In an interview with the Wall Street Journal, the European Central Bank's rate-setting committee member Olli Rehn said the bank's package of stimulus measures, which will be announced in September, could overshoot investors' expectations. "It's important that we come up with a significant and impactful policy package in September," Rehn told the WSJ.
Versus the Japanese yen, the greenback traded sideways in Asia before jumping to an intra-day high at 106.78 at European open, however, the pair erased its gains and dropped to session lows at 105.71 in European morning on active cross-buying in jpy. Later, dollar staged a rebound to 106.34 at New York open on upbeat U.S. data and then moved broadly sideways.
The single currency traded with a steady bias in Asia and recovered to 1.1158 ahead of New York open, however, the pair met broad-based selling
after ECB Rehn's dovish comments together with usd's strength and tumbled to a 10-day low at 1.1092 in New York morning before edging back to 1.1118 on short covering.
The British pound dipped to 1.2050 in Asian morning before rallying to an intra-day high at 1.2150 ahead of New York open on upbeat UK retail sales together with news that UK opposition leader Corbyn is gathering support for a vote of no-confidence to prevent no-deal Brexit. However, cable then pared its gains and retreated to 1.2080 near New York close due to usd's renewed strength.
Reuters reported British retail sales edged up unexpectedly in July, helped by the strongest growth in online spending in three years, suggesting consumers continued to support the economy ahead of the Oct. 31 Brexit deadline. Monthly retail sales volumes rose 0.2%, the Office for National Statistics said on Thursday, compared with a median forecast for a 0.2% decline in a Reuters poll of economists and following a 0.9% surge in June.
Compared with July 2018, sales were up by 3.3%, slowing from robust growth of 3.8% in June. The Reuters poll had pointed to annual sales growth of 2.6%.
Consumers have so far largely taken Brexit in their stride, helped by modest inflation and wages growing at their fastest rate in 11 years.
Reuters reported Jeremy Corbyn, the veteran socialist leader of Britain's opposition Labour Party, cannot run an emergency government to stop a no-deal Brexit, the head of the Liberal Democrat Party Jo Swinson said on Thursday.
Corbyn wrote on Wednesday to Swinson, other party leaders and senior politicians opposed to leaving the European Union without a deal.
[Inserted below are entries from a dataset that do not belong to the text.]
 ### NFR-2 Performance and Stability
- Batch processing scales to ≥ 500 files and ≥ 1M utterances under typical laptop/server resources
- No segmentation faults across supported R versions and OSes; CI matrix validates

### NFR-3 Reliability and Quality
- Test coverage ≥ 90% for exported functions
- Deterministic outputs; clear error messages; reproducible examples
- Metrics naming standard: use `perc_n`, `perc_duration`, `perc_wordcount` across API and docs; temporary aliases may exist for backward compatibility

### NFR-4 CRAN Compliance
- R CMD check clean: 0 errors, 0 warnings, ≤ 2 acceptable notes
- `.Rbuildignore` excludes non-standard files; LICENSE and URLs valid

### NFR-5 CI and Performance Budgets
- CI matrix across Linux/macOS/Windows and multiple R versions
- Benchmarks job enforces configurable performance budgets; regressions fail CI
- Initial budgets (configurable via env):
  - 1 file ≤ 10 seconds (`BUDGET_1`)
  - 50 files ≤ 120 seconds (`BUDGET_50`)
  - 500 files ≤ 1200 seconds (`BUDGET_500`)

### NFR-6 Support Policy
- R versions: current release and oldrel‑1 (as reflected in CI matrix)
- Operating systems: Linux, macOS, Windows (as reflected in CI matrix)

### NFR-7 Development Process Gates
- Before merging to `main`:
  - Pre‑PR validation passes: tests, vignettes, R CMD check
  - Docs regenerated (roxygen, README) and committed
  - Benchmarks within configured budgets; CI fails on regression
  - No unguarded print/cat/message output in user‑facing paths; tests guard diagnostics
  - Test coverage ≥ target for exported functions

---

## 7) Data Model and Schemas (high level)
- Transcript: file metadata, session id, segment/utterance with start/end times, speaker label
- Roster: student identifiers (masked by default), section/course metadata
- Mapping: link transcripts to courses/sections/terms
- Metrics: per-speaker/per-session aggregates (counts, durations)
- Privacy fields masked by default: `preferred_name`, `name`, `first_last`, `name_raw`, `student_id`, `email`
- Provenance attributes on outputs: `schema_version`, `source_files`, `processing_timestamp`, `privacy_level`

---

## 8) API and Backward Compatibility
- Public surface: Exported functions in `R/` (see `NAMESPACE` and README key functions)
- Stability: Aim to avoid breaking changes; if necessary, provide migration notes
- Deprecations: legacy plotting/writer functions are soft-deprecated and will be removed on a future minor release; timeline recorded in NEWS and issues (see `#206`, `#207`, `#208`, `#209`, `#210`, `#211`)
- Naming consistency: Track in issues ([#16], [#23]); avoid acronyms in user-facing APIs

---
He urged them to back a no-confidence vote in Prime Minister Boris Johnson with him leading a caretaker government to extend the Brexit deadline and hold an election.
Swinson said Britain might need an emergency government but Corbyn could not be its leader, adding when parliament returned lawmakers could pass legislation to prevent a no-deal EU exit.
In other news, Reuters reported China has to take necessary counter-measures to the latest U.S. tariffs on $300 billion of Chinese goods, the finance ministy said on Thursday. The ministry also said the U.S. tariffs violate a consensus reached by leaders of two countries and get off the right track of resolving disputes via negotiation.
The United States said early this month it would slap duties on $300 billion of Chinese goods from Sept. 1, which would effectively cover all of China's exports to the United States. But President Donald Trump backed off part of the plan on Tuesday, delaying duties on some of the items on the list such as cellphones, laptops and other consumer goods, in the hopes of blunting their impact on U.S. holiday sales. Tariffs will still apply to those products from mid-December.
Data to be released on Friday :
New Zealand manufacturing PMI, EU trade balance and U.S. building permits, housing starts, University of Michigan consumer sentiment.